You might be familiar with Maxwell Street from the “Blues Brothers” movie.
That was my first thought. John Lee Hooker playing “Boom Boom”. Lots of open stalls, plenty of food, Jake and Elwood in the soul food restaurant. “Four fried chickens and a Coke”. “Dry white toast”. Good times.
“And This Is Free” is a great movie about the Maxwell Street Market, made around 1964:
https://mediaburn.org/video/and-this-is-free/
Thanks, I knew this film existed but didn’t know the title. I’ll watch it later.
I always wondered where that was, being one of my favorite movies since childhood set and made close to home I found a bunch of the filming locations throughout the city and beyond, I knew that scene was on Maxwell street by the university but the area is unrecognizable. What a shame.
It was the University of Illinois at Chicago which redeveloped it.
Another great batch of photos! The one in London could be a painting. I assume those are taxis…
I think thats Piccadilly Circus, famous for its neon signs.
It’s taken from Piccadilly Circus, looking up Shaftesbury Avenue.
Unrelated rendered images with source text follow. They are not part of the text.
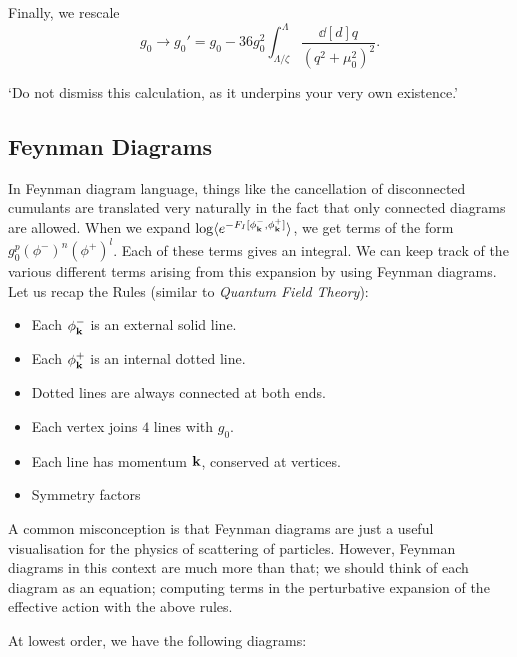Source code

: Finally, we rescale 
\begin{equation}
  g_0 \to g_0' = g_0 - 36 g_0^2 \int_{\Lambda/\zeta}^\Lambda \frac{\dd[d]{q}}{(q^2 + \mu_0^2)^2}.
\end{equation}
\begin{leftbar}
  \begin{remark}
    `Do not dismiss this calculation, as it underpins your very own existence.'
  \end{remark}
\end{leftbar}

\subsection{Feynman Diagrams}%
\label{sub:feynman_diagrams}

In Feynman diagram language, things like the cancellation of disconnected cumulants are translated very naturally in the fact that only connected diagrams are allowed.
When we expand $\log \langle e^{-F_I[\phi_{\vb{k}}^-, \phi^+_{\vb{k}}]} \rangle$, we get terms of the form $g_0^p (\phi^-)^n (\phi^+)^l$. Each of these terms gives an integral. We can keep track of the various different terms arising from this expansion by using Feynman diagrams.
Let us recap the Rules (similar to \emph{Quantum Field Theory}):
\begin{itemize}
  \item Each $\phi^-_{\vb{k}}$ is an external solid line.
  \item Each $\phi^+_{\vb{k}}$ is an internal dotted line.
  \item Dotted lines are always connected at both ends.
  \item Each vertex joins $4$ lines with $g_0$.
  \item Each line has momentum $\vb{k}$, conserved at vertices.
  \item Symmetry factors
\end{itemize}
\begin{leftbar}
  \begin{remark}
    A common misconception is that Feynman diagrams are just a useful visualisation for the physics of scattering of particles.
    However, Feynman diagrams in this context are much more than that; we should think of each diagram as an equation; computing terms in the perturbative expansion of the effective action with the above rules.
  \end{remark}
\end{leftbar}
At lowest order, we have the following diagrams:
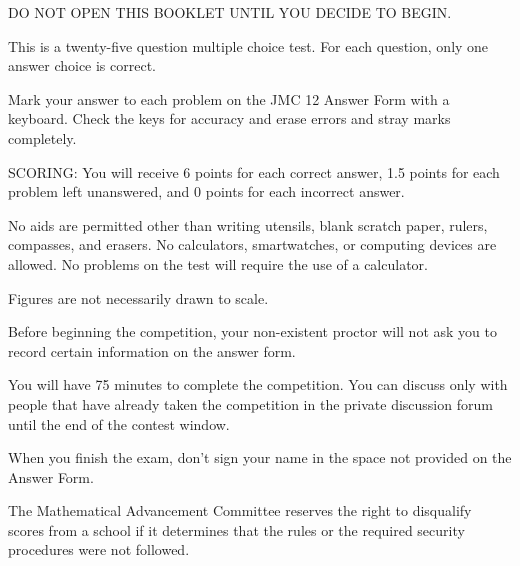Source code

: \documentclass[10pt, twoside]{article}
\newcommand{\contestName}{JMC}
\newcommand{\contestNumber}{12}
\newcommand{\committeeName}{Mathematical Advancement Committee}
\begin{document}
\begin{justify}
\begin{enumerate}[noitemsep, nolistsep, leftmargin=*]

\small{
\item DO NOT OPEN THIS BOOKLET UNTIL YOU DECIDE TO BEGIN.
\item This is a twenty-five question multiple choice test. For each question, only one answer choice is correct.
\item Mark your answer to each problem on the {\contestName} {\contestNumber} Answer Form with a keyboard. Check the keys for accuracy and erase errors and stray marks completely.
\item SCORING: You will receive 6 points for each correct answer, 1.5 points for each problem left unanswered, and 0 points for each incorrect answer.
\item No aids are permitted other than writing utensils, blank scratch paper, rulers, compasses, and erasers. No calculators, smartwatches, or computing devices are allowed. No problems on the test will require the use of a calculator.
\item Figures are not necessarily drawn to scale.
\item Before beginning the competition, your non-existent proctor will not ask you to record certain information on the answer form. 
\item You will have 75 minutes to complete the competition. You can discuss only with people that have already taken the competition in the private discussion forum until the end of the contest window.
\item When you finish the exam, don't sign your name in the space not provided on the Answer Form.
}

\end{enumerate}

\vspace{-4mm}

\begin{center} \noindent\hrulefill \end{center}

\vspace{-5mm}

\small{
\begin{justify}
The {\committeeName} reserves the right to disqualify scores from a school if it determines that the rules or the required security procedures were not followed.
\end{justify}

}
\end{justify}
\end{document}
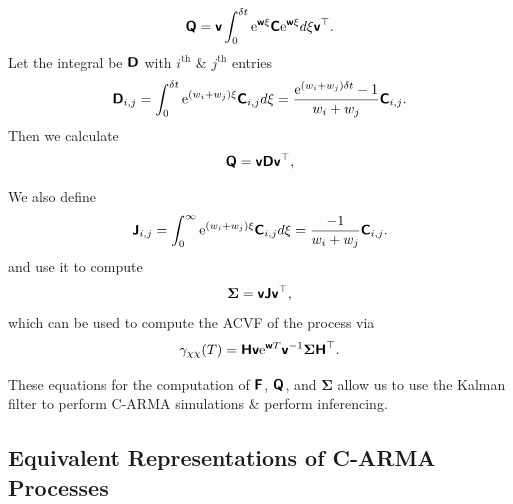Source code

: \documentclass[a4paper,fleqn,usenatbib]{mnras}
\begin{document}
\begin{equation}\label{eq:DistMat3}
\textbf{\textsf{Q}} = \textbf{\textsf{v}} \int_{0}^{\delta t} \mathrm{e}^{\textbf{\textsf{w}}\xi}\textbf{\textsf{C}}\mathrm{e}^{\textbf{\textsf{w}}\xi} d\xi \textbf{\textsf{v}}^{\top}.
\end{equation}
Let the integral be $\textbf{\textsf{D}}$ with $i^{\mathrm{th}}$ \& $j^{\mathrm{th}}$ entries
\begin{equation}\label{eq:DistMat4}
\textbf{\textsf{D}}_{i,j} = \int_{0}^{\delta t} \mathrm{e}^{(w_{i} + w_{j})\xi} \textbf{\textsf{C}}_{i,j} d\xi = \frac{\mathrm{e}^{(w_{i} + w_{j})\delta t} - 1}{w_{i} + w_{j}}\textbf{\textsf{C}}_{i,j} .
\end{equation}
Then we calculate
\begin{equation}\label{eq:DistMat5}
\textbf{\textsf{Q}} = \textbf{\textsf{v}}\textbf{\textsf{D}}\textbf{\textsf{v}}^{\top},
\end{equation}

We also define
\begin{equation}\label{eq:DistMat6}
\textbf{\textsf{J}}_{i,j} = \int_{0}^{\infty} \mathrm{e}^{(w_{i} + w_{j})\xi} \textbf{\textsf{C}}_{i,j} d\xi = \frac{ - 1}{w_{i} + w_{j}}\textbf{\textsf{C}}_{i,j}.
\end{equation}
and use it to compute
\begin{equation}\label{eq:Sigma}
\boldsymbol{\Sigma} = \textbf{\textsf{v}}\textbf{\textsf{J}}\textbf{\textsf{v}}^{\top},
\end{equation}
which can be used to compute the ACVF of the process via \citep{DimensionEstimationBrockwell}
\begin{equation}\label{eq:ACVFStateSpace}
\gamma_{\chi\chi}(T) = \textbf{\textsf{H}} \textbf{\textsf{v}}\mathrm{e}^{\textbf{\textsf{w}}T}\textbf{\textsf{v}}^{-1} \boldsymbol{\Sigma}\textbf{\textsf{H}}^{\top}.
\end{equation}

These equations for the computation of $\textbf{\textsf{F}}$, $\textbf{\textsf{Q}}$, and $\boldsymbol{\Sigma}$ allow us to use the Kalman filter to perform C-ARMA simulations \& perform inferencing.

\subsection[Representations]{Equivalent Representations of C-ARMA Processes}
\end{document}
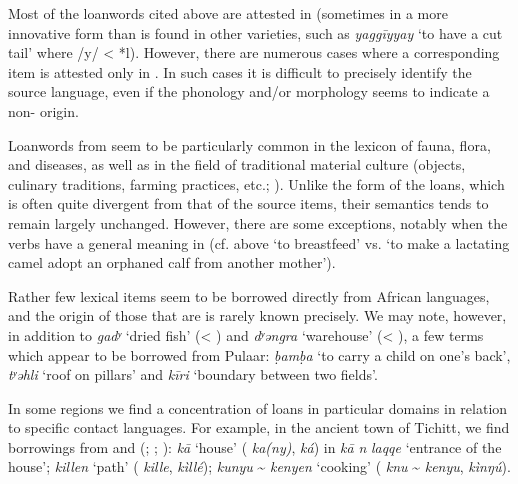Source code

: \documentclass[output=paper]{langsci/langscibook}
\begin{document}
Most of the {loanwords} cited above are attested in  (sometimes in a more innovative form than is found in other  varieties, such as \textit{yaggīyyay} ‘to have a cut tail’ where /y/ < *l). However, there are numerous cases where a corresponding  item is attested only in . In such cases it is difficult to precisely identify the {source language}, even if the phonology and/or morphology seems to indicate a non- origin. 

Loanwords from  seem to be particularly common in the lexicon of fauna, flora, and diseases, as well as in the field of traditional material culture (objects, culinary traditions, farming practices, etc.; \citealt{Taine-Cheikh2010lexiques,Taine-Cheikh2014}). Unlike the form of the loans, which is often quite divergent from that of the source items, their semantics tends to remain largely unchanged. However, there are some exceptions, notably when the verbs have a general meaning in  (cf. above `to breastfeed' vs. `to make a lactating camel adopt an orphaned calf from another mother'). 


Rather few  lexical items seem to be borrowed directly from African languages, and the origin of those that are is rarely known precisely. We may note, however, in addition to \textit{gadʸ} ‘dried fish’ (< ) and \textit{dʸəngra} ‘warehouse’ (< ), a few terms which appear to be borrowed from Pulaar: \textit{ḅamḅa} ‘to carry a child on one’s back’, \textit{tʸəhli} ‘roof on pillars’ and \textit{kīri} ‘boundary between two fields’.

In some regions we find a concentration of loans in particular domains in relation to specific contact languages. For example, in the ancient town of Tichitt, we find borrowings from  and  (\citealt{Jacques-Meunié1961}; \citealt{Monteil1939}; \citealt{Diagana2013}): \textit{kā} ‘house’ ( \textit{ka(ny)},  \textit{ká}) in \textit{kā} \textit{n} \textit{laqqe} ‘entrance of the house’; \textit{killen} ‘path’ ( \textit{kille},  \textit{kìllé}); \textit{kunyu} \~{} \textit{kenyen} ‘cooking’ ( \textit{knu} \~{} \textit{kenyu},  \textit{kìnŋú}).
\end{document}
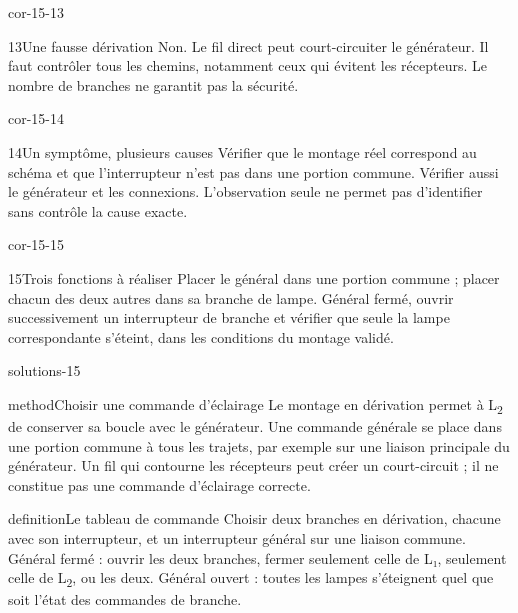 \documentclass[12pt,twoside,openany]{book}
\begin{document}
\begin{blocLivre}{cor-15-13}
\begin{corrige}{13}{Une fausse dérivation}
Non. Le fil direct peut court-circuiter le générateur. Il faut contrôler tous les chemins, notamment ceux qui évitent les récepteurs. Le nombre de branches ne garantit pas la sécurité.\par
{}
\end{corrige}\end{blocLivre}
\begin{blocLivre}{cor-15-14}
\begin{corrige}{14}{Un symptôme, plusieurs causes}
Vérifier que le montage réel correspond au schéma et que l’interrupteur n’est pas dans une portion commune. Vérifier aussi le générateur et les connexions. L’observation seule ne permet pas d’identifier sans contrôle la cause exacte.\par
\end{corrige}\end{blocLivre}
\begin{blocLivre}{cor-15-15}
\begin{corrige}{15}{Trois fonctions à réaliser}
Placer le général dans une portion commune ; placer chacun des deux autres dans sa branche de lampe. Général fermé, ouvrir successivement un interrupteur de branche et vérifier que seule la lampe correspondante s’éteint, dans les conditions du montage validé.\par
\end{corrige}\end{blocLivre}
\label{solutions-15}
\begin{pcFiche}{solutions-15}
\begin{pcEncadre}{method}{Choisir une commande d’éclairage}
Le montage en dérivation permet à L\textsubscript{2} de conserver sa boucle avec le générateur. Une commande générale se place dans une portion commune à tous les trajets, par exemple sur une liaison principale du générateur. Un fil qui contourne les récepteurs peut créer un court-circuit ; il ne constitue pas une commande d’éclairage correcte.\par
\end{pcEncadre}
\label{defi-cor-15}
\begin{pcEncadre}{definition}{Le tableau de commande}
Choisir deux branches en dérivation, chacune avec son interrupteur, et un interrupteur général sur une liaison commune. Général fermé : ouvrir les deux branches, fermer seulement celle de L₁, seulement celle de L\textsubscript{2}, ou les deux. Général ouvert : toutes les lampes s’éteignent quel que soit l’état des commandes de branche.\par
\end{pcEncadre}
\end{pcFiche}
\end{document}
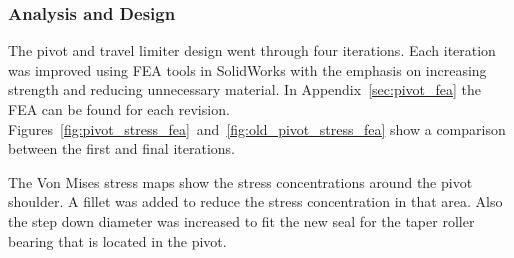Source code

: \subsubsection{Analysis and Design}
The pivot and travel limiter design went through four iterations. Each iteration was improved using FEA tools in SolidWorks with the emphasis on increasing strength and reducing unnecessary material. In Appendix~\ref{sec:pivot_fea} the FEA can be found for each revision. Figures~\ref{fig:pivot_stress_fea}~and~\ref{fig:old_pivot_stress_fea} show a comparison between the first and final iterations.

The Von Mises stress maps show the stress concentrations around the pivot shoulder. A fillet was added to reduce the stress concentration in that area. Also the step down diameter was increased to fit the new seal for the taper roller bearing that is located in the pivot.


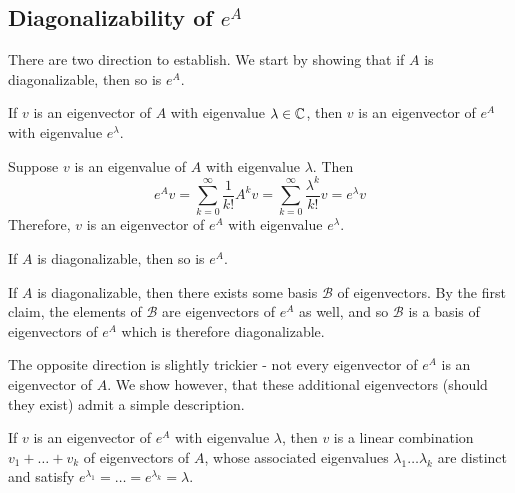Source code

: \documentclass{scrartcl}
\begin{document}
\newpage

\subsection{Diagonalizability of $e^A$}
\begin{solution} There are two direction to establish. We start by showing that if $A$ is diagonalizable, then so is $e^A$.
    \begin{claimbox}
    If $v$ is an eigenvector of $A$ with eigenvalue $\lambda\in \mathbb C$, then $v$ is an eigenvector of $e^A$ with eigenvalue $e^\lambda$.
    \end{claimbox}
    \begin{tproof}
    Suppose $v$ is an eigenvalue of $A$ with eigenvalue $\lambda$. Then 
    \[e^Av=\sum_{k=0}^{\infty}\frac{1}{k!}A^kv=\sum_{k=0}^{\infty}\frac{\lambda^k}{k!}v=e^\lambda v\]
    Therefore, $v$ is an eigenvector of $e^A$
     with eigenvalue $e^\lambda$.
     \end{tproof}
    
    \begin{claimbox}
    If $A$ is diagonalizable, then so is $e^A$.
    \end{claimbox}
    \begin{tproof}
    If $A$ is diagonalizable, then there exists some basis $\mathcal{B}$ of eigenvectors. By the first claim, the elements of $\mathcal{B}$ are eigenvectors of $e^A$ as well, and so $\mathcal{B}$ is a basis of eigenvectors of $e^A$ which is therefore diagonalizable.
    \end{tproof}
    
    The opposite direction is slightly trickier - not every eigenvector of $e^A$ is an eigenvector of $A$. We show however, that these additional eigenvectors (should they exist) admit a simple description. 
    
    \begin{claimbox}
    If $v$ is an eigenvector of $e^A$ with eigenvalue $\lambda$, then $v$ is a linear combination $v_1+\dots +v_k$ of eigenvectors of $A$, whose associated eigenvalues $\lambda_1\dots \lambda_k$ are distinct and satisfy $e^{\lambda_1}=\dots=e^{\lambda_k}=\lambda$.
    \end{claimbox}
        

\end{solution}
\end{document}
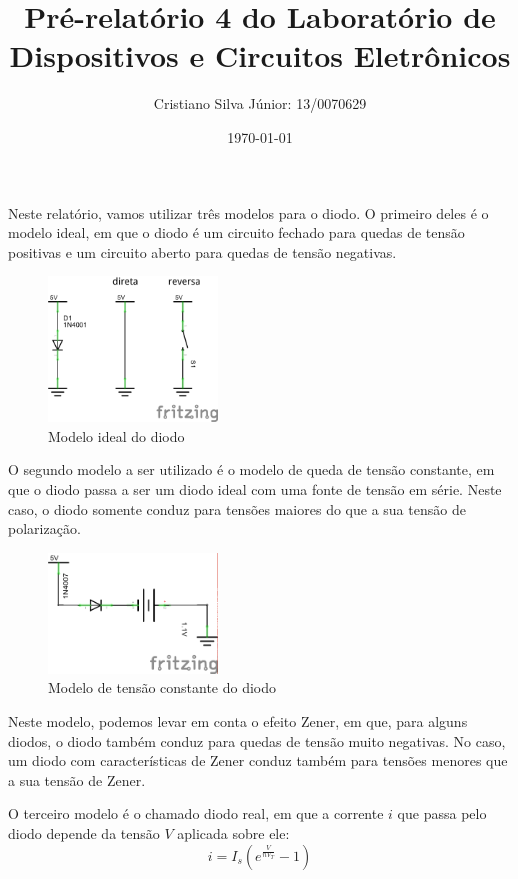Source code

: \documentclass[12pt, a4paper, twoside]{article}
\begin{document}
\title{Pré-relatório 4 do Laboratório de Dispositivos e Circuitos Eletrônicos}
\author{Cristiano Silva Júnior: 13/0070629}
\date{\today}
\maketitle

Neste relatório, vamos utilizar três modelos para o diodo. O primeiro deles é o modelo ideal, em que o diodo é um circuito fechado para quedas de tensão positivas e um circuito aberto para quedas de tensão negativas.

\begin{figure}[H]
    \centering
    \includegraphics[width=0.4\textwidth]{figs/diode.png}
    \caption{Modelo ideal do diodo}
\end{figure}

O segundo modelo a ser utilizado é o modelo de queda de tensão constante, em que o diodo passa a ser um diodo ideal com uma fonte de tensão em série. Neste caso, o diodo somente conduz para tensões maiores do que a sua tensão de polarização.

\begin{figure}[H]
    \centering
    \includegraphics[width=0.4\textwidth]{figs/diode2.png}
    \caption{Modelo de tensão constante do diodo}
\end{figure}

Neste modelo, podemos levar em conta o efeito Zener, em que, para alguns diodos, o diodo também conduz para quedas de tensão muito negativas. No caso, um diodo com características de Zener conduz também para tensões menores que a sua tensão de Zener.

O terceiro modelo é o chamado diodo real, em que a corrente $i$ que passa pelo diodo depende da tensão $V$ aplicada sobre ele:
$$i = I_s\left( e^{\frac{V}{nV_T}} - 1 \right)$$
\end{document}
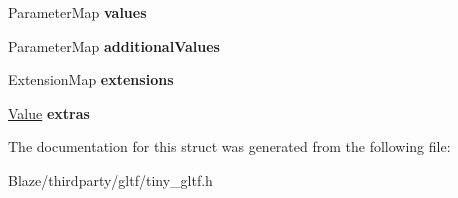 \begin{DoxyCompactItemize}
\item 
\mbox{\label{structtinygltf_1_1Material_a9b74316106064a594ea375814d6ad41d}} 
Parameter\+Map {\bfseries values}
\item 
\mbox{\label{structtinygltf_1_1Material_a513dff50921d773688c9d04e047197c3}} 
Parameter\+Map {\bfseries additional\+Values}
\item 
\mbox{\label{structtinygltf_1_1Material_a1f2d9131b915959bbe7826d6660c78ea}} 
Extension\+Map {\bfseries extensions}
\item 
\mbox{\label{structtinygltf_1_1Material_a5481ffb1c2d0bd1c53ff8e7a7bedc943}} 
\hyperlink{classtinygltf_1_1Value}{Value} {\bfseries extras}
\end{DoxyCompactItemize}


The documentation for this struct was generated from the following file\+:\begin{DoxyCompactItemize}
\item 
Blaze/thirdparty/gltf/tiny\+\_\+gltf.\+h\end{DoxyCompactItemize}
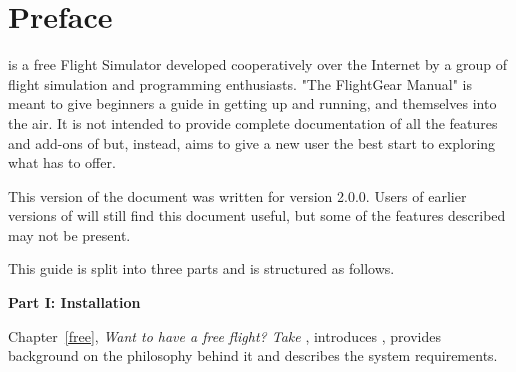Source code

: 
\chapter*{Preface}
\label{preface}

\FlightGear{} is a free Flight Simulator developed cooperatively over the Internet 
by a group of flight simulation and programming enthusiasts. "The
FlightGear Manual" is meant to give beginners a guide in getting
\FlightGear{} up and running, and themselves into the air. It is not
intended to provide complete documentation of all the features and
add-ons of \FlightGear{} but, instead, aims to give a new user the best
start to exploring what \FlightGear{} has to offer.

This version of the document was written for \FlightGear{} version 2.0.0.
Users of earlier versions of \FlightGear{} will still find this document
useful, but some of the features described may not be present.

This guide is split into three parts and is structured as follows.

\medskip

\noindent
\textbf{Part I: Installation}
\medskip

 \noindent
Chapter~\ref{free}, \textit{Want to have a free flight? Take \FlightGear{}}, introduces
\FlightGear{}, provides background on the philosophy behind it and describes the system requirements.
 \medskip

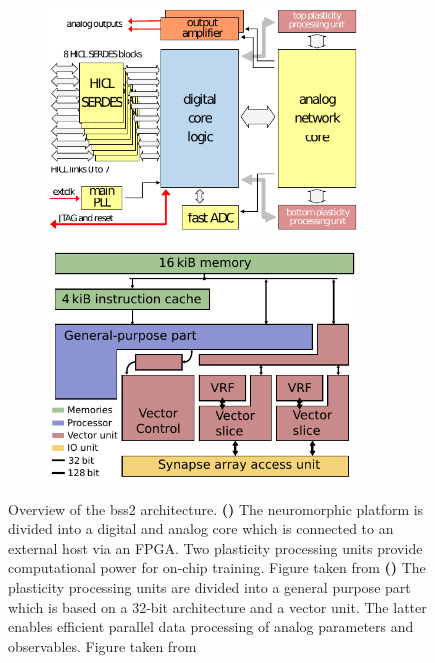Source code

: \begin{figure}
	\begin{subfigure}[c]{0.5\textwidth}
		\centering
		\caption{}
		\includegraphics[width=0.9\textwidth]{figures/bss2architecture_wtext.pdf}
		\label{hxstructure}
	\end{subfigure}	
	\begin{subfigure}[c]{0.5\textwidth}
		\centering
		\caption{}
		\includegraphics[width=0.9\textwidth]{figures/ppu_overview.pdf}
		\label{hxppu}
	\end{subfigure}
	\caption[Overview of the \gls{bss2} architecture.]{Overview of the \gls{bss2} architecture. \textbf{()} The neuromorphic platform is divided into a digital and analog core which is connected to an external host via an FPGA. Two plasticity processing units provide computational power for on-chip training.  Figure taken from \citealp{schemmel2017internal} \textbf{()} The plasticity processing units are divided into a general purpose part which is based on a 32-bit architecture and a vector unit. The latter enables efficient parallel data processing of analog parameters and observables. Figure taken from \citealp{friedmann2016hybridlearning}}
\end{figure}

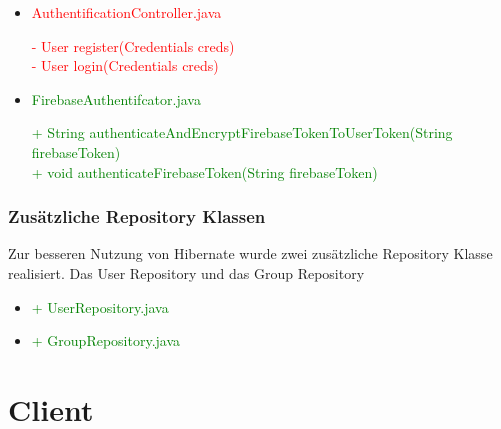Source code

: \documentclass[a4paper]{scrreprt}
\begin{document}
\begin{itemize}
\item\textcolor{red}{AuthentificationController.java}

\textcolor{red}{- User register(Credentials creds)}\\
\textcolor{red}{- User login(Credentials creds)}\\

\item\textcolor{green}{FirebaseAuthentifcator.java}

\textcolor{green}{+ String authenticateAndEncryptFirebaseTokenToUserToken(String firebaseToken)}\\
\textcolor{green}{+ void authenticateFirebaseToken(String firebaseToken)}
\end{itemize}

\subsubsection{Zusätzliche Repository Klassen}
Zur besseren Nutzung von Hibernate wurde zwei zusätzliche Repository Klasse realisiert. Das User Repository und das Group Repository

\begin{itemize}
\item\textcolor{green}{+ UserRepository.java}
\item\textcolor{green}{+ GroupRepository.java}
\end{itemize}


\section{Client}
\end{document}
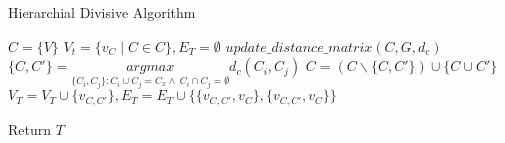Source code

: \documentclass[a4paper]{article}
\begin{document}
  \begin{algorithm}
   \caption{Hierarchial Divisive Algorithm ~\cite{hda1}}
    \begin{algorithmic}[1]
     \State $C = \{ V\} $ 
     \State $V_t = \{v_C\mid C \in C\},E_T = \emptyset$ 
     \State $update\_distance\_matrix(C,G,d_c)$
     \State $\{C,C'\} =  \underset{\{C_i,C_j\}  : C_i \cup C_j = C_x   \wedge \  C_i \cap C_j = \emptyset}{argmax} d_c (C_i,C_j)$
     \State $C = (C \backslash \{C,C'\}) \cup \{C \cup C'\}$ 
     \State $V_T = V_T \cup \{v_{C,C'}\},E_T = E_T \cup \{\{v_{C,C'} ,v_{C}\},\{v_{C,C'} ,v_{C}\}\}$ 
     \EndWhile
    
      
        
       
       \State Return $T$



 

\end{algorithmic}
\end{algorithm}
\end{document}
This is today’s equivalent: https://goo.gl/maps/D1E3eb8ABN4nWnho6
Yes, the three front left are Austin LL taxis (LL = low loader), introduced in 1934. The bus in the distance is a post-war RT with a smooth front roof so the picture must be no earlier than 1948.
Great collection. I love old photos of architecture and autos and trucks. I can recall some of the lower Manhattan photos which are near to the East River.
These are wonderful old images from prints and transparencies! Thanks for posting!
The “Chicago?” row house buildings are early Frank Lloyd Wright designs. One was up for sale at $685,000.